#### Work to complete
In this exercise, write out the data word for word and leave every image out.

#### Supplied records

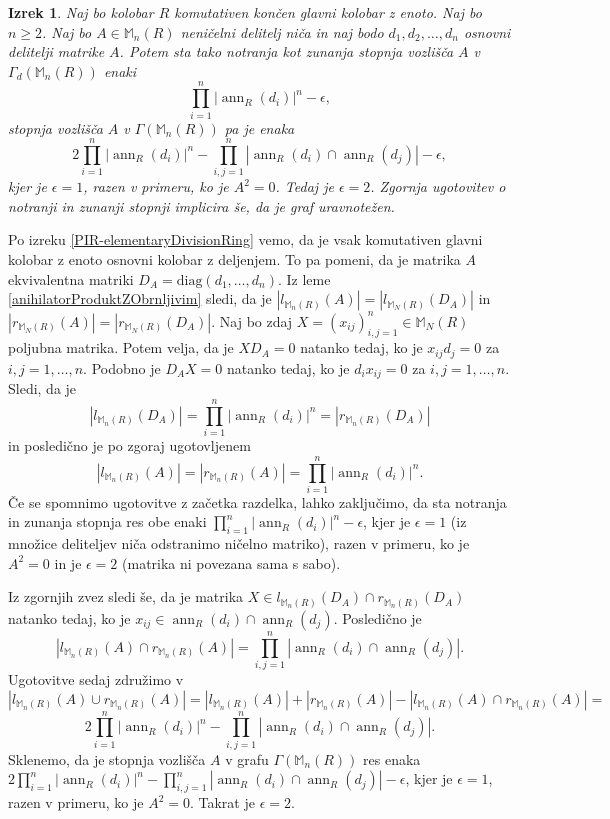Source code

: \documentclass[a4paper, 12pt]{amsart}
\theoremstyle{definition} %
\theoremstyle{plain} %
\newtheorem{izrek}[definicija]{Izrek}
\newcommand{\M}{\mathbb M}
\DeclareMathOperator{\ann}{ann}
\begin{document}
\begin{izrek}
\label{inDegreeOutDegree}
Naj bo kolobar $R$ komutativen končen glavni kolobar z enoto. Naj bo $n \ge 2$. Naj bo $A\in \M_n(R)$ neničelni delitelj niča in naj bodo $d_1,d_2, \dots,d_n$ osnovni delitelji matrike $A$. Potem sta tako notranja kot zunanja stopnja vozlišča $A$ v $\Gamma_d(\M_n(R))$ enaki
$$
\prod_{i=1}^n |\ann_R(d_i)|^n - \epsilon,
$$ 
stopnja vozlišča $A$ v $\Gamma(\M_n(R))$ pa je enaka
$$
2\prod_{i=1}^n |\ann_R(d_i)|^n - \prod_{i,j=1}^n |\ann_R(d_i) \cap \ann_R(d_j)| - \epsilon,
$$
kjer je $\epsilon =1$, razen v primeru, ko je $A^2 = 0$. Tedaj je $\epsilon = 2$. Zgornja ugotovitev o notranji in zunanji stopnji implicira še, da je graf uravnotežen.
\end{izrek}
 
\proof
Po izreku  \ref{PIR-elementaryDivisionRing} vemo, da je vsak komutativen glavni kolobar z enoto osnovni kolobar z deljenjem. To pa pomeni, da je matrika $A$ ekvivalentna matriki $D_A= \text{diag}(d_1,\dots,d_n)$. Iz leme \ref{anihilatorProduktZObrnljivim} sledi, da je $|l_{\M_n(R)}(A)| = |l_{\M_N(R)}(D_A)|$ in $|r_{\M_N(R)}(A)| = |r_{\M_N(R)}(D_A)|$. Naj bo zdaj $X=(x_{ij})_{i,j=1}^n\in \M_N(R)$ poljubna matrika. Potem velja, da je $XD_A = 0$ natanko tedaj, ko je $x_{ij}d_j = 0$ za $i,j = 1, \dots, n$. Podobno je $D_AX = 0$ natanko tedaj, ko je $d_i x_{ij} =0 $ za $i,j=1,\dots,n$. Sledi, da je 
$$
|l_{\M_n(R)}(D_A)| = \prod_{i=1}^n |\ann_R(d_i)|^n = |r_{\M_n(R)}(D_A)|
$$
in posledično je po zgoraj ugotovljenem
$$
|l_{\M_n(R)}(A)|= |r_{\M_n(R)}(A)| = \prod_{i=1}^n |\ann_R(d_i)|^n .
$$
Če se spomnimo ugotovitve z začetka razdelka, lahko zaključimo, da sta notranja in zunanja stopnja res obe enaki $\prod_{i=1}^n  |\ann_R(d_i)|^n - \epsilon$, kjer je $\epsilon = 1$ (iz množice deliteljev niča odstranimo ničelno matriko), razen v primeru, ko je $A^2 = 0$ in je $\epsilon = 2$ (matrika ni povezana sama s sabo). 

Iz zgornjih zvez sledi še, da je matrika $X\in l_{\M_n(R)}(D_A)\cap r_{\M_n(R)}(D_A)$ natanko tedaj, ko je $x_{ij} \in  \ann_R(d_i)\cap \ann_R(d_j)$. Posledično je 
$$
|l_{\M_n(R)}(A) \cap r_{\M_n(R)}(A)| = \prod_{i,j=1}^n | \ann_R(d_i) \cap \ann_R(d_j)|.
$$
Ugotovitve sedaj združimo v 
$$
|l_{\M_n(R)}(A) \cup r_{\M_n(R)}(A)| = |l_{\M_n(R)}(A)|  + |r_{\M_n(R)}(A)| - |l_{\M_n(R)}(A) \cap r_{\M_n(R)}(A)|=
$$
$$
2\prod_{i=1}^n |\ann_R(d_i)|^n - \prod_{i,j=1}^n |\ann_R(d_i) \cap \ann_R(d_j)|.
$$
Sklenemo, da je stopnja vozlišča $A$ v grafu $\Gamma(\M_n(R))$ res enaka $2\prod_{i=1}^n |\ann_R(d_i)|^n - \prod_{i,j=1}^n |\ann_R(d_i) \cap \ann_R(d_j)| -\epsilon$, kjer je $\epsilon=1$, razen v primeru, ko je $A^2 = 0$. Takrat je $\epsilon=2$.
\endproof
\end{document}
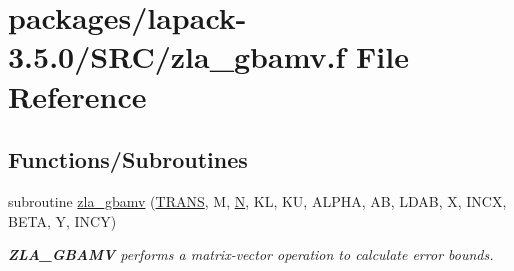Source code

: \hypertarget{zla__gbamv_8f}{}\section{packages/lapack-\/3.5.0/\+S\+R\+C/zla\+\_\+gbamv.f File Reference}
\label{zla__gbamv_8f}
\subsection*{Functions/\+Subroutines}
\begin{DoxyCompactItemize}
\item 
subroutine \hyperlink{group__complex16GBcomputational_gaf0580d30a1bd07214f6068317a467e34}{zla\+\_\+gbamv} (\hyperlink{superlu__enum__consts_8h_a0c4e17b2d5cea33f9991ccc6a6678d62a1f61e3015bfe0f0c2c3fda4c5a0cdf58}{T\+R\+A\+N\+S}, M, \hyperlink{polmisc_8c_a0240ac851181b84ac374872dc5434ee4}{N}, K\+L, K\+U, A\+L\+P\+H\+A, A\+B, L\+D\+A\+B, X, I\+N\+C\+X, B\+E\+T\+A, Y, I\+N\+C\+Y)
\begin{DoxyCompactList}\small\item\em {\bfseries Z\+L\+A\+\_\+\+G\+B\+A\+M\+V} performs a matrix-\/vector operation to calculate error bounds. \end{DoxyCompactList}\end{DoxyCompactItemize}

#### Task solution
Source code

: \documentclass[a4paper, 12pt]{amsart}
\theoremstyle{definition} %
\theoremstyle{plain} %
\newtheorem{izrek}[definicija]{Izrek}
\newcommand{\M}{\mathbb M}
\DeclareMathOperator{\ann}{ann}
\begin{document}
\begin{izrek}
\label{inDegreeOutDegree}
Naj bo kolobar $R$ komutativen končen glavni kolobar z enoto. Naj bo $n \ge 2$. Naj bo $A\in \M_n(R)$ neničelni delitelj niča in naj bodo $d_1,d_2, \dots,d_n$ osnovni delitelji matrike $A$. Potem sta tako notranja kot zunanja stopnja vozlišča $A$ v $\Gamma_d(\M_n(R))$ enaki
$$
\prod_{i=1}^n |\ann_R(d_i)|^n - \epsilon,
$$ 
stopnja vozlišča $A$ v $\Gamma(\M_n(R))$ pa je enaka
$$
2\prod_{i=1}^n |\ann_R(d_i)|^n - \prod_{i,j=1}^n |\ann_R(d_i) \cap \ann_R(d_j)| - \epsilon,
$$
kjer je $\epsilon =1$, razen v primeru, ko je $A^2 = 0$. Tedaj je $\epsilon = 2$. Zgornja ugotovitev o notranji in zunanji stopnji implicira še, da je graf uravnotežen.
\end{izrek}
 
\proof
Po izreku  \ref{PIR-elementaryDivisionRing} vemo, da je vsak komutativen glavni kolobar z enoto osnovni kolobar z deljenjem. To pa pomeni, da je matrika $A$ ekvivalentna matriki $D_A= \text{diag}(d_1,\dots,d_n)$. Iz leme \ref{anihilatorProduktZObrnljivim} sledi, da je $|l_{\M_n(R)}(A)| = |l_{\M_N(R)}(D_A)|$ in $|r_{\M_N(R)}(A)| = |r_{\M_N(R)}(D_A)|$. Naj bo zdaj $X=(x_{ij})_{i,j=1}^n\in \M_N(R)$ poljubna matrika. Potem velja, da je $XD_A = 0$ natanko tedaj, ko je $x_{ij}d_j = 0$ za $i,j = 1, \dots, n$. Podobno je $D_AX = 0$ natanko tedaj, ko je $d_i x_{ij} =0 $ za $i,j=1,\dots,n$. Sledi, da je 
$$
|l_{\M_n(R)}(D_A)| = \prod_{i=1}^n |\ann_R(d_i)|^n = |r_{\M_n(R)}(D_A)|
$$
in posledično je po zgoraj ugotovljenem
$$
|l_{\M_n(R)}(A)|= |r_{\M_n(R)}(A)| = \prod_{i=1}^n |\ann_R(d_i)|^n .
$$
Če se spomnimo ugotovitve z začetka razdelka, lahko zaključimo, da sta notranja in zunanja stopnja res obe enaki $\prod_{i=1}^n  |\ann_R(d_i)|^n - \epsilon$, kjer je $\epsilon = 1$ (iz množice deliteljev niča odstranimo ničelno matriko), razen v primeru, ko je $A^2 = 0$ in je $\epsilon = 2$ (matrika ni povezana sama s sabo). 

Iz zgornjih zvez sledi še, da je matrika $X\in l_{\M_n(R)}(D_A)\cap r_{\M_n(R)}(D_A)$ natanko tedaj, ko je $x_{ij} \in  \ann_R(d_i)\cap \ann_R(d_j)$. Posledično je 
$$
|l_{\M_n(R)}(A) \cap r_{\M_n(R)}(A)| = \prod_{i,j=1}^n | \ann_R(d_i) \cap \ann_R(d_j)|.
$$
Ugotovitve sedaj združimo v 
$$
|l_{\M_n(R)}(A) \cup r_{\M_n(R)}(A)| = |l_{\M_n(R)}(A)|  + |r_{\M_n(R)}(A)| - |l_{\M_n(R)}(A) \cap r_{\M_n(R)}(A)|=
$$
$$
2\prod_{i=1}^n |\ann_R(d_i)|^n - \prod_{i,j=1}^n |\ann_R(d_i) \cap \ann_R(d_j)|.
$$
Sklenemo, da je stopnja vozlišča $A$ v grafu $\Gamma(\M_n(R))$ res enaka $2\prod_{i=1}^n |\ann_R(d_i)|^n - \prod_{i,j=1}^n |\ann_R(d_i) \cap \ann_R(d_j)| -\epsilon$, kjer je $\epsilon=1$, razen v primeru, ko je $A^2 = 0$. Takrat je $\epsilon=2$.
\endproof
\end{document}
Source code

: \hypertarget{zla__gbamv_8f}{}\section{packages/lapack-\/3.5.0/\+S\+R\+C/zla\+\_\+gbamv.f File Reference}
\label{zla__gbamv_8f}
\subsection*{Functions/\+Subroutines}
\begin{DoxyCompactItemize}
\item 
subroutine \hyperlink{group__complex16GBcomputational_gaf0580d30a1bd07214f6068317a467e34}{zla\+\_\+gbamv} (\hyperlink{superlu__enum__consts_8h_a0c4e17b2d5cea33f9991ccc6a6678d62a1f61e3015bfe0f0c2c3fda4c5a0cdf58}{T\+R\+A\+N\+S}, M, \hyperlink{polmisc_8c_a0240ac851181b84ac374872dc5434ee4}{N}, K\+L, K\+U, A\+L\+P\+H\+A, A\+B, L\+D\+A\+B, X, I\+N\+C\+X, B\+E\+T\+A, Y, I\+N\+C\+Y)
\begin{DoxyCompactList}\small\item\em {\bfseries Z\+L\+A\+\_\+\+G\+B\+A\+M\+V} performs a matrix-\/vector operation to calculate error bounds. \end{DoxyCompactList}\end{DoxyCompactItemize}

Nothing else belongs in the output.